[Dataset entries]

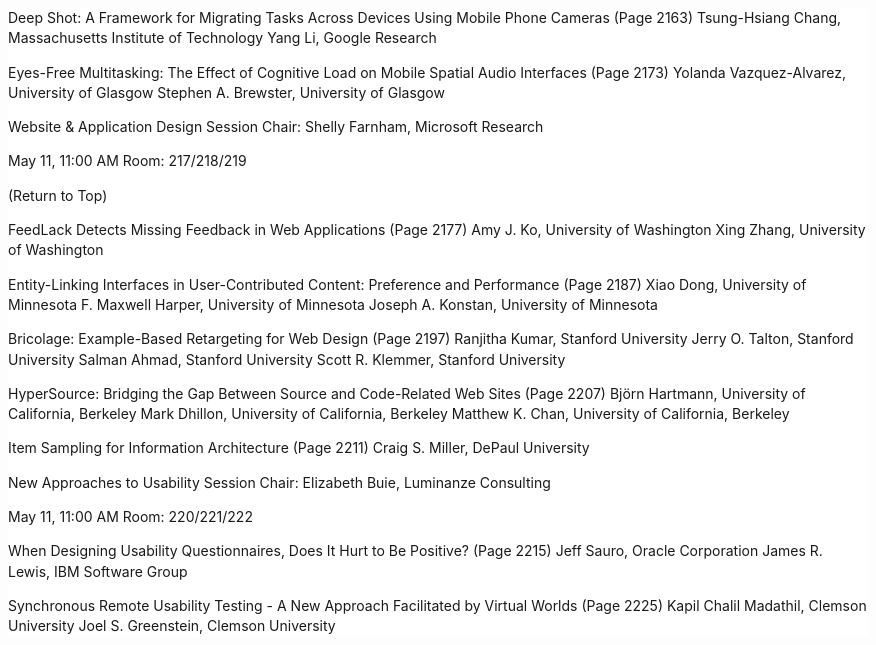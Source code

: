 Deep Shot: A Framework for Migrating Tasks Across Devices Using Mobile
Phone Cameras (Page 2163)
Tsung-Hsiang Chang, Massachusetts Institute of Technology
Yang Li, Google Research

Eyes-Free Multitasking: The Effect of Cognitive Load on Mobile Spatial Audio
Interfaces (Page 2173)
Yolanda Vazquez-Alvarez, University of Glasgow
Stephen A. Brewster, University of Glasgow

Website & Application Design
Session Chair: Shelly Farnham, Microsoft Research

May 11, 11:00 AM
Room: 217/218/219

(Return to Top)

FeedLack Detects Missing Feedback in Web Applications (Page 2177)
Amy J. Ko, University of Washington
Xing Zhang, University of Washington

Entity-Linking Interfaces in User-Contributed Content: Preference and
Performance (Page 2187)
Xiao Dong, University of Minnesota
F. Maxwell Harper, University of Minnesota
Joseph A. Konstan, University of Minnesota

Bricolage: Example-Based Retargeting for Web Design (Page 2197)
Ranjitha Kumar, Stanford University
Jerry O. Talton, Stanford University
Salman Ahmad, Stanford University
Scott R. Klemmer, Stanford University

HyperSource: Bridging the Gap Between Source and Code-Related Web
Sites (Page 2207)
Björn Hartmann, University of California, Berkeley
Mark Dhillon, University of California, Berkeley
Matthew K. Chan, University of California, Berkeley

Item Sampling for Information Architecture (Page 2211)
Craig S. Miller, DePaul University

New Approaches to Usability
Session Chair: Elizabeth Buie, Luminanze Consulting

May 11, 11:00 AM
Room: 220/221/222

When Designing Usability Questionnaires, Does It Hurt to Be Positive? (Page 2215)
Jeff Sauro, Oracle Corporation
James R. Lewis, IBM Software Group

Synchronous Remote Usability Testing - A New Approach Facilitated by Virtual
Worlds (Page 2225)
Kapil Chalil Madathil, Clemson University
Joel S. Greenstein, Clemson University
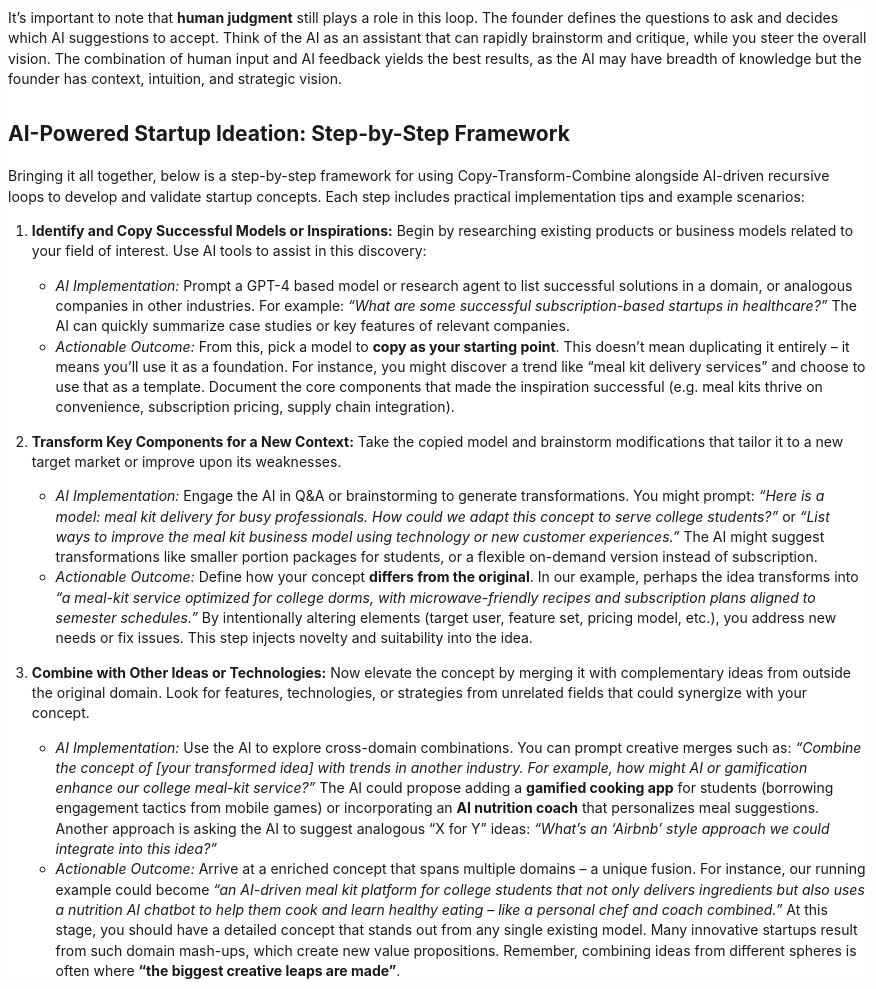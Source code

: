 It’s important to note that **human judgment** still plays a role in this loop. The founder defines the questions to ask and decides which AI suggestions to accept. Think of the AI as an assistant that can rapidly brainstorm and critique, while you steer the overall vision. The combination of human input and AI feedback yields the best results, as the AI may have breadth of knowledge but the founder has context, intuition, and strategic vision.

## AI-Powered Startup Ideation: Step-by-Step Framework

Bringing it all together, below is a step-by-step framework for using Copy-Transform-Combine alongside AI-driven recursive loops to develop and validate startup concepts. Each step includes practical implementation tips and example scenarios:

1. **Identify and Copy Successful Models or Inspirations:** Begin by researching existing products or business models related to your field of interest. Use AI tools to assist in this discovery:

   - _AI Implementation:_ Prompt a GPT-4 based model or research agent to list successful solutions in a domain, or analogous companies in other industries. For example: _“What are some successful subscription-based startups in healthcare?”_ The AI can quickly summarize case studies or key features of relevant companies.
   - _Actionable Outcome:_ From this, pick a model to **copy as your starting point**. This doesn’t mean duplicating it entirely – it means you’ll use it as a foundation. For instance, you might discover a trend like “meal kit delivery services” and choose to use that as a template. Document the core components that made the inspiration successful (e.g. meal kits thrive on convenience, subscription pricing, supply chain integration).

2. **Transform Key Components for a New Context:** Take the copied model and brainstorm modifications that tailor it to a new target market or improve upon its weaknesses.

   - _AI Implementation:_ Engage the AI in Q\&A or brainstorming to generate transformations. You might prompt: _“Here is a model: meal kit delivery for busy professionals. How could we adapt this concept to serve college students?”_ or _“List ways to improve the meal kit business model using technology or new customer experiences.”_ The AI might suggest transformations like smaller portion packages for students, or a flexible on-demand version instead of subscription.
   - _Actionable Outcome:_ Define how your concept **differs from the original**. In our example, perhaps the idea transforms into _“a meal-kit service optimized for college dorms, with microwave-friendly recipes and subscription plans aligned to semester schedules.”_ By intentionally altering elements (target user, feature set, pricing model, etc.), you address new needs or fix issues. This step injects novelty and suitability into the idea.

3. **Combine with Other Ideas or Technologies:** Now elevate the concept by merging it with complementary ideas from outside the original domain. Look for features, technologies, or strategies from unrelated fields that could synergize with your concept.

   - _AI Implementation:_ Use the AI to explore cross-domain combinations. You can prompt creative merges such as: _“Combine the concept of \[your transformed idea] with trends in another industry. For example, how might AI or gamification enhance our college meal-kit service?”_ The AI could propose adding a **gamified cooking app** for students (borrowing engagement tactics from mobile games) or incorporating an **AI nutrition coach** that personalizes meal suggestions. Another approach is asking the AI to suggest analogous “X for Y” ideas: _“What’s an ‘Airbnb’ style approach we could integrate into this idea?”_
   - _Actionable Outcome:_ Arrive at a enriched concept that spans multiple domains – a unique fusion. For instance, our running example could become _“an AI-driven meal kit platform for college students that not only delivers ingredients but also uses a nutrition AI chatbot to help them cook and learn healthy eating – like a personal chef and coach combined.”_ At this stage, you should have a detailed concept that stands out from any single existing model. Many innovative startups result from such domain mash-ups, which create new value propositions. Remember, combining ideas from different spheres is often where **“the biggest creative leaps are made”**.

• [THE PROBLEM] Look through the records and gather every line containing "improve".

• [OUTPUT OF THE EXERCISE]
2. **Transform Key Components for a New Context:** Take the copied model and brainstorm modifications that tailor it to a new target market or improve upon its weaknesses.
   - _AI Implementation:_ Engage the AI in Q\&A or brainstorming to generate transformations. You might prompt: _“Here is a model: meal kit delivery for busy professionals. How could we adapt this concept to serve college students?”_ or _“List ways to improve the meal kit business model using technology or new customer experiences.”_ The AI might suggest transformations like smaller portion packages for students, or a flexible on-demand version instead of subscription.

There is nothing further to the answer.